Vincent Conitzer Receives Social Choice and Welfare Prize

Vincent Conitzer Receives Social Choice and Welfare Prize

19 June 2014 11:11AM

Professor Vincent Contizer has been awarded the seventh Social Choice and Welfare Prize for his contributions in the field of computational social choice. The award honors young scholars below the age of 40 for excellent accomplishment in the area of social choice theory and welfare economics.

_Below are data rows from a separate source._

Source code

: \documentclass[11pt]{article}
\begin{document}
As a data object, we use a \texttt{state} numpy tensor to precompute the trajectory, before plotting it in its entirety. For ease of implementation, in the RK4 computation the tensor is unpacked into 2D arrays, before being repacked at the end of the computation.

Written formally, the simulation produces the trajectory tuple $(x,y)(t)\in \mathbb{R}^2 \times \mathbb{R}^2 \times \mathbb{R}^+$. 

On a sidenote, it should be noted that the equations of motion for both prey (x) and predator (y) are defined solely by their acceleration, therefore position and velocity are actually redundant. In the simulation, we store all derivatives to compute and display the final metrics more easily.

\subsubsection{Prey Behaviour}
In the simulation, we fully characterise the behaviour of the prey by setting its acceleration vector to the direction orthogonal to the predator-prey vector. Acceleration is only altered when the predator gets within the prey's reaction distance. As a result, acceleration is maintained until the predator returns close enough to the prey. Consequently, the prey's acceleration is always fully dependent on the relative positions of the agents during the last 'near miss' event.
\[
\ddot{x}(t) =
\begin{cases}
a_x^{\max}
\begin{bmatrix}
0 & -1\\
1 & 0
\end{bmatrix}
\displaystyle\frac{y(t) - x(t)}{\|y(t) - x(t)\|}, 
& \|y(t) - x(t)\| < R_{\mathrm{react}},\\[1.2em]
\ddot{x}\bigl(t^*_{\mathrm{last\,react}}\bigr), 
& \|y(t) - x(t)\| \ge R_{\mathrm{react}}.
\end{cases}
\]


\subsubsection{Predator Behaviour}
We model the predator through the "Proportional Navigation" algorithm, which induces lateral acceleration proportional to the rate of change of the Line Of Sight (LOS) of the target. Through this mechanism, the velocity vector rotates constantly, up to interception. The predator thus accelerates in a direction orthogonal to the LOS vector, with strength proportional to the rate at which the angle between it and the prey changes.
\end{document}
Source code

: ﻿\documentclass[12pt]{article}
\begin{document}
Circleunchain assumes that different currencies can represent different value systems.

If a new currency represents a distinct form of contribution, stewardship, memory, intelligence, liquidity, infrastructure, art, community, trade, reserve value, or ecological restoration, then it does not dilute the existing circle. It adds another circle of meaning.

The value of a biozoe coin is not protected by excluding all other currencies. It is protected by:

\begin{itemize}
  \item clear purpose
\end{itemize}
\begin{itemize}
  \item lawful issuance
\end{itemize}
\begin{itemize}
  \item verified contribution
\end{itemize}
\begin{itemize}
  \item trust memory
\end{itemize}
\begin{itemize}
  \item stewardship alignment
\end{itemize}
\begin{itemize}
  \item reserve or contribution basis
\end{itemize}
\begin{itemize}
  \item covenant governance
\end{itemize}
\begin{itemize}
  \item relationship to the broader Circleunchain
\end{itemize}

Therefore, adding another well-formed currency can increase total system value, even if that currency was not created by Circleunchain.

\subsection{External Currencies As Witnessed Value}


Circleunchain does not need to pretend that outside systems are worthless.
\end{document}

Conitzer was selected “for his research bringing together computer science and social choice theory,” according to Professor Bhaskar Dutta, president-elect of the Society for Social Choice and Welfare.

 

He is being honored jointly with Associate Professor Tim Roughgarden of Stanford University for 2014, and they will each give a one-hour lecture at the 12th International Meeting of the Society for Social Choice and Welfare on June 21, 2014 at Boston College. Conitzer and Roughgarden are the first computer scientists to receive the prize.

 

“The list of previous winners includes some extremely accomplished people, and I feel very honored to be included in that list together with Tim,” said Conitzer. “I surely would not have received the prize without the amazing students and postdocs who have been and continue to be in my research group.”

 

His work in this area applies computer science to the study of social choice mechanisms, specifically voting procedures. Conitzer’s  research has sought to determine and address critical issues, such as how computationally difficult it is to manipulate voting rules by misrepresenting one’s preferences, and how bad voting outcomes can be due to voters voting strategically.

 

Conitzer is a Sally Dalton Robinson Professor of Computer Science and a Professor of Economics at Duke University.